> _AIM OF THE TASK_:
List all lines of the data that include the string "sensitive".

> _LISTED RECORDS_:
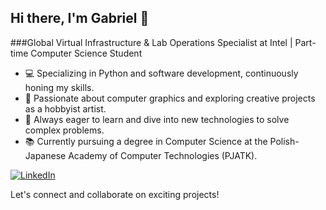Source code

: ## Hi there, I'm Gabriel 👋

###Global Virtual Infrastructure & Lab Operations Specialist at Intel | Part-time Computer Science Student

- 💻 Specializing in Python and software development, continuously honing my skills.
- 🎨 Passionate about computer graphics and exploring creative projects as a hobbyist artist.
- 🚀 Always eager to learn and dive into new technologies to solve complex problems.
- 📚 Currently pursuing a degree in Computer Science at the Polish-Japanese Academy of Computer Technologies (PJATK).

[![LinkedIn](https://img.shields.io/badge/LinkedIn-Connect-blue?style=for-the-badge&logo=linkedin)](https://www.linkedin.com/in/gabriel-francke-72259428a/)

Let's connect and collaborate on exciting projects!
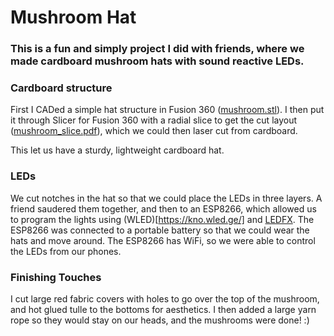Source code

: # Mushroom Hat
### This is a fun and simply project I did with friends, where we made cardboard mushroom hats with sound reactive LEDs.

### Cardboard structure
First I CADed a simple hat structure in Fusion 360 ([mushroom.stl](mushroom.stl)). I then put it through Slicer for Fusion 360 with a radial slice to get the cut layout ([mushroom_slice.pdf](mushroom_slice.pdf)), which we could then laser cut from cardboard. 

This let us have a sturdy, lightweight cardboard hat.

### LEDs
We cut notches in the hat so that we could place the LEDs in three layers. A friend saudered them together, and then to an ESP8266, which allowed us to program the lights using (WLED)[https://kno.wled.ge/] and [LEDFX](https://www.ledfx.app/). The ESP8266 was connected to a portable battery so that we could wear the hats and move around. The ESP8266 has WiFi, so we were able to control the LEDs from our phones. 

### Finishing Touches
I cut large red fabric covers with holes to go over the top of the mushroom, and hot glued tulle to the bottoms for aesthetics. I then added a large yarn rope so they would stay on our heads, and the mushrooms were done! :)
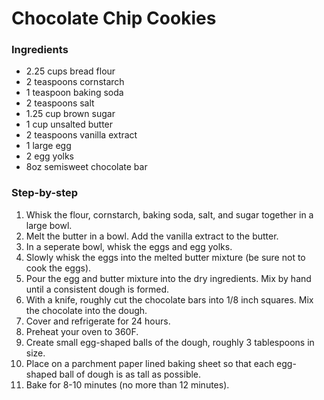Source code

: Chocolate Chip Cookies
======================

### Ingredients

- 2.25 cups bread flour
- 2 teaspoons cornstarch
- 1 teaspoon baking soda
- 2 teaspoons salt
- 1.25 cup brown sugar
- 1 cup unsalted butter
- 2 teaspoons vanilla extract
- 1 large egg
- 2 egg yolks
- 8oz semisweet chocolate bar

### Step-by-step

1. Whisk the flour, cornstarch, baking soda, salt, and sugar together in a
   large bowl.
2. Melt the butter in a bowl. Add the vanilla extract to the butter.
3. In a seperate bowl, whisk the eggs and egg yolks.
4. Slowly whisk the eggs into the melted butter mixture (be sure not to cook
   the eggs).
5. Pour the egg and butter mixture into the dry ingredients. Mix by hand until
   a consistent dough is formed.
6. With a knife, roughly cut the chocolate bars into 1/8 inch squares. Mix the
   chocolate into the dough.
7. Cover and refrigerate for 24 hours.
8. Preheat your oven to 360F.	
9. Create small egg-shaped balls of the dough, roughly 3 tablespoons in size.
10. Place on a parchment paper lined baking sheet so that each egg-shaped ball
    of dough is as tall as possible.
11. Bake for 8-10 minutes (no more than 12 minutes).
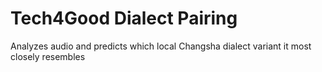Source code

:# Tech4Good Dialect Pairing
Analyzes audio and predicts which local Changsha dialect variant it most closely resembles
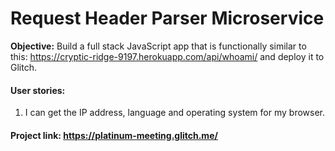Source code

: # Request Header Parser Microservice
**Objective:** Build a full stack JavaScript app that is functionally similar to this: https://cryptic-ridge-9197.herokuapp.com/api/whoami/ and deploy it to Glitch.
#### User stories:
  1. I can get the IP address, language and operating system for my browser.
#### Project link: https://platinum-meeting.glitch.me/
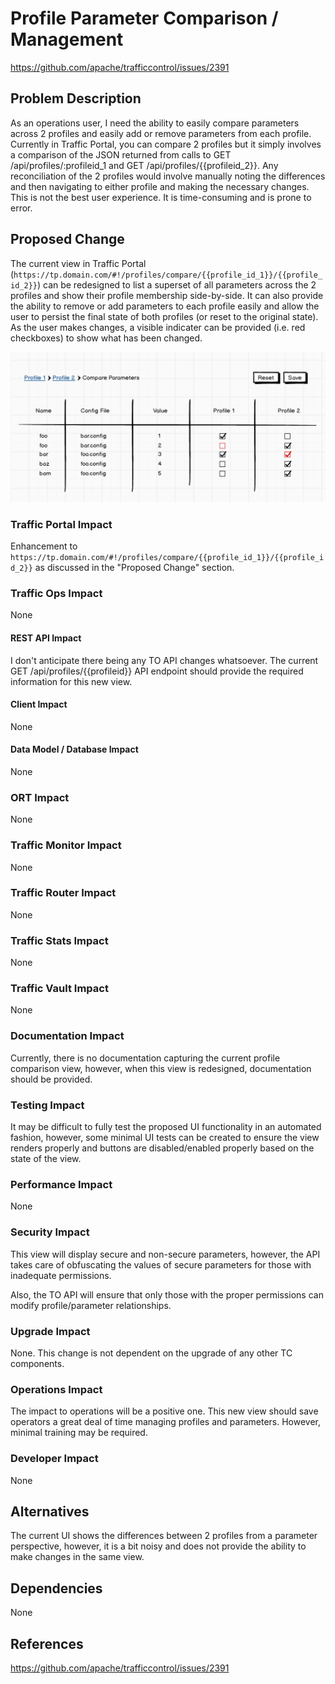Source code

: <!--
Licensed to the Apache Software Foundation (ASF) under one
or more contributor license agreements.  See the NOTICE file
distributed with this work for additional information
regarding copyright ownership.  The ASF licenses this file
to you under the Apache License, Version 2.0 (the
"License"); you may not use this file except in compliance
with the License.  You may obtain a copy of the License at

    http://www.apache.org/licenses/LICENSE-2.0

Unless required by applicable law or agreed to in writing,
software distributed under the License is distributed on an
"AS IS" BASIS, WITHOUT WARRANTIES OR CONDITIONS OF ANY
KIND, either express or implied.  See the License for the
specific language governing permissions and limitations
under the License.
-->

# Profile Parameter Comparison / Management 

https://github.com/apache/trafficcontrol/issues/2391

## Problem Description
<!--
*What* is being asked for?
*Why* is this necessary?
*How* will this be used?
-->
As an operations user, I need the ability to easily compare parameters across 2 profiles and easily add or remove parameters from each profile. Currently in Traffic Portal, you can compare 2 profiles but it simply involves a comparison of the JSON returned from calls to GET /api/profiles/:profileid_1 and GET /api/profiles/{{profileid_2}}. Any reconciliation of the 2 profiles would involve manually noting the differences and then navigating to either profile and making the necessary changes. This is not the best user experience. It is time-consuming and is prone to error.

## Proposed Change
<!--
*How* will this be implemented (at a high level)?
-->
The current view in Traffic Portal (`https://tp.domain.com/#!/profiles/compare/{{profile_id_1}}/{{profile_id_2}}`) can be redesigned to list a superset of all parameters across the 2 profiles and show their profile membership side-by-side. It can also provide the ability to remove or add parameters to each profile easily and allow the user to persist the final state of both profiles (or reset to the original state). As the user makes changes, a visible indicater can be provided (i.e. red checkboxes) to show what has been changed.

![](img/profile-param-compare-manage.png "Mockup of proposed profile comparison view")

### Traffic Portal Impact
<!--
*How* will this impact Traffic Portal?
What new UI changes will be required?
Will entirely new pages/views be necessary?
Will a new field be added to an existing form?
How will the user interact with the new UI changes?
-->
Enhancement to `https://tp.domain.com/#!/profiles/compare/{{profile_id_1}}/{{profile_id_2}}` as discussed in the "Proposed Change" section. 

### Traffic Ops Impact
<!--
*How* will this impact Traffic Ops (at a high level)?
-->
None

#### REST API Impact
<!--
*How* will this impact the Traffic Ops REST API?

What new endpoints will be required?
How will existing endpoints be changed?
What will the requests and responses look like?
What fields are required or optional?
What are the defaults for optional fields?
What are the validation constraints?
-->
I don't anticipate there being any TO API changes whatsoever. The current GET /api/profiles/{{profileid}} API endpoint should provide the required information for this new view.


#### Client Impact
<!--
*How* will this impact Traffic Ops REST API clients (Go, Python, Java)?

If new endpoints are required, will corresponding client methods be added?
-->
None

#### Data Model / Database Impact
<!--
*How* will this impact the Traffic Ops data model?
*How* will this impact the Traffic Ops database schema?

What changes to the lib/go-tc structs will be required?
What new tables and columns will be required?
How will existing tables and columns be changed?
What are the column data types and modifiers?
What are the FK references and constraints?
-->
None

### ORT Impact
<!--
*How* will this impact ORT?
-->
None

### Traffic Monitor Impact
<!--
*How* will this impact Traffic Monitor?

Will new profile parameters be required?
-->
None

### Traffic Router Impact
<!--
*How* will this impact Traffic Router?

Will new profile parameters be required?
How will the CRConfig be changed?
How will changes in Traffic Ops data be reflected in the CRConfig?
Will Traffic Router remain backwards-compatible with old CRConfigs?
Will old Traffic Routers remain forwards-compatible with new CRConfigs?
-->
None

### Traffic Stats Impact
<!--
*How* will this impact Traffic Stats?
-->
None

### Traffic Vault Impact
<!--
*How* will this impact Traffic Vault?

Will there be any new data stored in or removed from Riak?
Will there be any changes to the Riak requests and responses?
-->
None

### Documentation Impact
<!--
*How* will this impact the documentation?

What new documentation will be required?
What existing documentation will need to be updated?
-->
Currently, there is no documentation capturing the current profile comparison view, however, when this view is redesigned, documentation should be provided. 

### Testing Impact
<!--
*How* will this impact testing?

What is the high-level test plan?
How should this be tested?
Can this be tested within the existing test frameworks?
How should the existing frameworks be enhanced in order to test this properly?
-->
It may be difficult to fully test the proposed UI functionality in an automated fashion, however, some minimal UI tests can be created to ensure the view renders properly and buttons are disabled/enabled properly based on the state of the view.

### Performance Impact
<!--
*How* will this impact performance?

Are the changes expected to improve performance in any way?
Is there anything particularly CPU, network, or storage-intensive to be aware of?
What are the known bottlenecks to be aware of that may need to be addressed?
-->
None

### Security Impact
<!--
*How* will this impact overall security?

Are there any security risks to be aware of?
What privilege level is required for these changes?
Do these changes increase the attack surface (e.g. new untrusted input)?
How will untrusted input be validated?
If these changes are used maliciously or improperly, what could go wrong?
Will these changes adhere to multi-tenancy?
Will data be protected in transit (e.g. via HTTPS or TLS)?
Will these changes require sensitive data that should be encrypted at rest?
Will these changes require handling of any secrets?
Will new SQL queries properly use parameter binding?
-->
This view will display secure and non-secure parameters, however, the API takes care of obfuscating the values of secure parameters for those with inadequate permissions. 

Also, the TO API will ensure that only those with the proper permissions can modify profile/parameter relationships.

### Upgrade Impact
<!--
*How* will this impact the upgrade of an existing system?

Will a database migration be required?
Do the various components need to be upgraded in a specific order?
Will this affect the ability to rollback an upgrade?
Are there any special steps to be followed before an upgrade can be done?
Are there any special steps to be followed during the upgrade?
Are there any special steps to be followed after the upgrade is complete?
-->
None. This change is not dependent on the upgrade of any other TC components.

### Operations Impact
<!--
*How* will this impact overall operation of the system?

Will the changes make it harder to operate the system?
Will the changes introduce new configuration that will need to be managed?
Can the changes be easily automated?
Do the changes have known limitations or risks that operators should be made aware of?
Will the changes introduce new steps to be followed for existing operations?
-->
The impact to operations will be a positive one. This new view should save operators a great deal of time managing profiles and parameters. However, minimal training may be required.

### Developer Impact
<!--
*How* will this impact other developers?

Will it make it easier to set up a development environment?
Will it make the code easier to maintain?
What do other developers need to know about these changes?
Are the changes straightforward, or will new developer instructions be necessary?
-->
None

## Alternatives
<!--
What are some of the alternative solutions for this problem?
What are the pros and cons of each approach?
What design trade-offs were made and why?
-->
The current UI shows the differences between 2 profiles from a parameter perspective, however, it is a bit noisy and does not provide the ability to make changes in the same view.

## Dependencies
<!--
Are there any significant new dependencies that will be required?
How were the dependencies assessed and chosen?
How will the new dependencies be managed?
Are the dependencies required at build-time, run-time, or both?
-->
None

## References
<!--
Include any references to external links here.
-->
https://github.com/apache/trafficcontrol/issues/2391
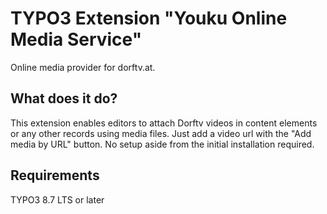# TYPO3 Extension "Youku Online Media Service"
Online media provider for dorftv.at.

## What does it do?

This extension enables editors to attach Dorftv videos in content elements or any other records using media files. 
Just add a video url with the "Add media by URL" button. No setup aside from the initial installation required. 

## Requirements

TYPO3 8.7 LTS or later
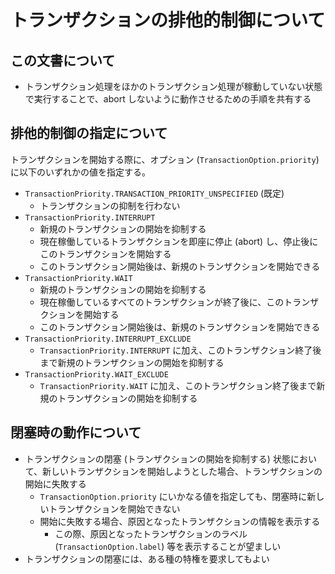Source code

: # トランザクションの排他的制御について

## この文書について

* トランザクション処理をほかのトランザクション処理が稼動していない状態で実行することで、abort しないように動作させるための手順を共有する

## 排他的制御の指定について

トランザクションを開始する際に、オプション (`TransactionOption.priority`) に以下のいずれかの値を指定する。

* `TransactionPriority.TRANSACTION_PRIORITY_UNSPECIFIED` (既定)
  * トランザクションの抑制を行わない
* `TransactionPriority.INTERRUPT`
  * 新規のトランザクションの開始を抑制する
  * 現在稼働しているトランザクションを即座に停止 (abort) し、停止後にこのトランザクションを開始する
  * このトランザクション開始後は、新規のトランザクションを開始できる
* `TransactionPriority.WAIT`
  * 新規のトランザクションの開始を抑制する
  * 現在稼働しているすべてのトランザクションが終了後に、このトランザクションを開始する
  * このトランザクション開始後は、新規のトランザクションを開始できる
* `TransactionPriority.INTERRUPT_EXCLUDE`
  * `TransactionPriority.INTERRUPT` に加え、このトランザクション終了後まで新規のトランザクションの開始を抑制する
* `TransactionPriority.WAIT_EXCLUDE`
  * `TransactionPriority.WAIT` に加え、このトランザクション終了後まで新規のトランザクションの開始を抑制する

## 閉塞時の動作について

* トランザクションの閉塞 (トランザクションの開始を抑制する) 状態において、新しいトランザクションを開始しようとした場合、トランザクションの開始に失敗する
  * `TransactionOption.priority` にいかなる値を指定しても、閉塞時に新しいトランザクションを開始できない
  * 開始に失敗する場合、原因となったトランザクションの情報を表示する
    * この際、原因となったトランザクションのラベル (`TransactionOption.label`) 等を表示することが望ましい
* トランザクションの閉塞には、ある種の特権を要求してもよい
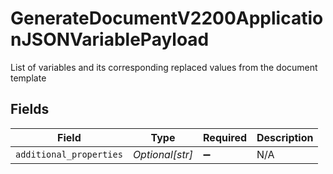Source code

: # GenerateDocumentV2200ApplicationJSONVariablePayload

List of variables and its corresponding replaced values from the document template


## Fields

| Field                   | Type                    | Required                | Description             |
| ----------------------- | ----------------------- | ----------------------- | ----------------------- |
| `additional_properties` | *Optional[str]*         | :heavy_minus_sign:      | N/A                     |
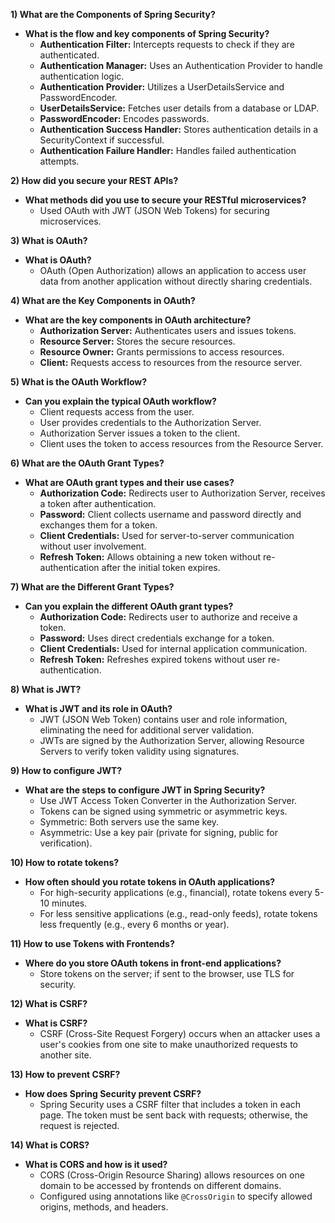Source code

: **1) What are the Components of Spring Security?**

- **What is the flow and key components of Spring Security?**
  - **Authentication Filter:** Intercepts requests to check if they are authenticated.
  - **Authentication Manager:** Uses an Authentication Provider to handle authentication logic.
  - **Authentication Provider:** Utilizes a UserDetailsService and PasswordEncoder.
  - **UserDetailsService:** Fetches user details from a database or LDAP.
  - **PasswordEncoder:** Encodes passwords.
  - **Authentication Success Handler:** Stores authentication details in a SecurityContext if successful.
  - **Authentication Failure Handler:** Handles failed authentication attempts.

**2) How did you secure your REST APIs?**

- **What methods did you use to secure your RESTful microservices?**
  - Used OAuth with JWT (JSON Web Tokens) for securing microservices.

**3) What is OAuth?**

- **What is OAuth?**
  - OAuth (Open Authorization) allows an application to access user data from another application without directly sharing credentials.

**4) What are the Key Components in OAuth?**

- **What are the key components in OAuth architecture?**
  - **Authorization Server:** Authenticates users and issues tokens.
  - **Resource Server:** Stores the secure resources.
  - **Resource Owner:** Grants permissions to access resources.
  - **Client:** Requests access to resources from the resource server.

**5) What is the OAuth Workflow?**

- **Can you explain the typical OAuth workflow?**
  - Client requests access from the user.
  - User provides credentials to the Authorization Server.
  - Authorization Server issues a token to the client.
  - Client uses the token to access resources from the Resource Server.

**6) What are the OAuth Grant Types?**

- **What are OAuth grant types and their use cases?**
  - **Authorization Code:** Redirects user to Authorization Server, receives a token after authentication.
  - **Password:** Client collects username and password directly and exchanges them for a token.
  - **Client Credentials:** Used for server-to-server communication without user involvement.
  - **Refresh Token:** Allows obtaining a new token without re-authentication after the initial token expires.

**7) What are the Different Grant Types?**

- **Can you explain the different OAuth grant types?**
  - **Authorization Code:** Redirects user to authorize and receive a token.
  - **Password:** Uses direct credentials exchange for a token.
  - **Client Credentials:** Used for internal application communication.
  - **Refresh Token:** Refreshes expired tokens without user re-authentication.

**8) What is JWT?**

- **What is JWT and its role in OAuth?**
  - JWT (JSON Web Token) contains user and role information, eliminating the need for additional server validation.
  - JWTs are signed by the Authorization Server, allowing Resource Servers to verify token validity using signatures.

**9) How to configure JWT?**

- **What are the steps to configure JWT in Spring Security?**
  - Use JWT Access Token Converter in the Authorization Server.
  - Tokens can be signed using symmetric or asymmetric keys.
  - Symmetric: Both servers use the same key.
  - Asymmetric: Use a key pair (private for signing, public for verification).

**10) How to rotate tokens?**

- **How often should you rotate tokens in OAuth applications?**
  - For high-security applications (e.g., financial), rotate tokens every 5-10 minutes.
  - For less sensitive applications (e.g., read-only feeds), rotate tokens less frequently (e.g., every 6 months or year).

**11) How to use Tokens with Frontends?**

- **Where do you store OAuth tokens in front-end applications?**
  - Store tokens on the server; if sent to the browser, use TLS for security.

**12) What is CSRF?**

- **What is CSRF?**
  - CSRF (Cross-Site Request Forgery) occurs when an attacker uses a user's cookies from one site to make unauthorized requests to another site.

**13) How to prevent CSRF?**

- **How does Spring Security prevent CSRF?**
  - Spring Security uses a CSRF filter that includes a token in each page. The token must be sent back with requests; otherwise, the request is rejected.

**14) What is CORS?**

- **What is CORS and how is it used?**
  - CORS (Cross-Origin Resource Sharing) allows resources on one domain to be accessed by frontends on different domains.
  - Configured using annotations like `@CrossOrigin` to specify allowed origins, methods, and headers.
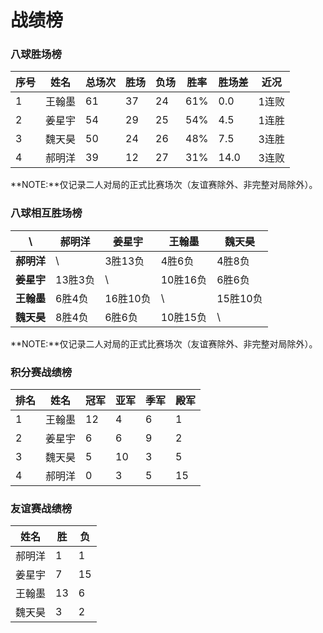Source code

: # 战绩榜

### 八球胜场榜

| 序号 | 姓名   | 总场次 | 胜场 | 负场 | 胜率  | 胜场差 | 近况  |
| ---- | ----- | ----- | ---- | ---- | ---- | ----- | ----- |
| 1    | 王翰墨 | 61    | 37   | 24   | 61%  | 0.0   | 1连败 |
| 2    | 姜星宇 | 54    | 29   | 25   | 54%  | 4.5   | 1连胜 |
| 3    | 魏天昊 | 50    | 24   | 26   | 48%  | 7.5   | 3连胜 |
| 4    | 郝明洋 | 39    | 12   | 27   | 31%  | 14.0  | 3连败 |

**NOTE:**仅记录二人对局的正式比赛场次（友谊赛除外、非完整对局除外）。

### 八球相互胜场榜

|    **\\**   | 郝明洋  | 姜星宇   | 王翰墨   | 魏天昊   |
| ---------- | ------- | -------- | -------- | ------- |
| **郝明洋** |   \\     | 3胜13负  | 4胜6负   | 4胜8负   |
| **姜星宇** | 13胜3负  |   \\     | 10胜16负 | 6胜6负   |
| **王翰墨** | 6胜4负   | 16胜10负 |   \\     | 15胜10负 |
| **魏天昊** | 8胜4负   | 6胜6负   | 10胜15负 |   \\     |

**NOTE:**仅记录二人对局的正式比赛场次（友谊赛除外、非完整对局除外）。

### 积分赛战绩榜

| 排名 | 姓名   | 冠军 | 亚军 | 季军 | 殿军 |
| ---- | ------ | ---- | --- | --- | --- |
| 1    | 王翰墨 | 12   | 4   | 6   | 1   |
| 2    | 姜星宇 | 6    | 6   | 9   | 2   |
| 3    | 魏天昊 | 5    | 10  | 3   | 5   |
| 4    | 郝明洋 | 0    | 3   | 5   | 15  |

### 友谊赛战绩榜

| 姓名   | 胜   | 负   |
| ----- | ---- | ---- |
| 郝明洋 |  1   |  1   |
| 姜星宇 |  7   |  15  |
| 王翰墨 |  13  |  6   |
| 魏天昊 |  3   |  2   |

> _EXERCISE RESULT_:
Will these changes require sensitive data that should be encrypted at rest?
  - For less sensitive applications (e.g., read-only feeds), rotate tokens less frequently (e.g., every 6 months or year).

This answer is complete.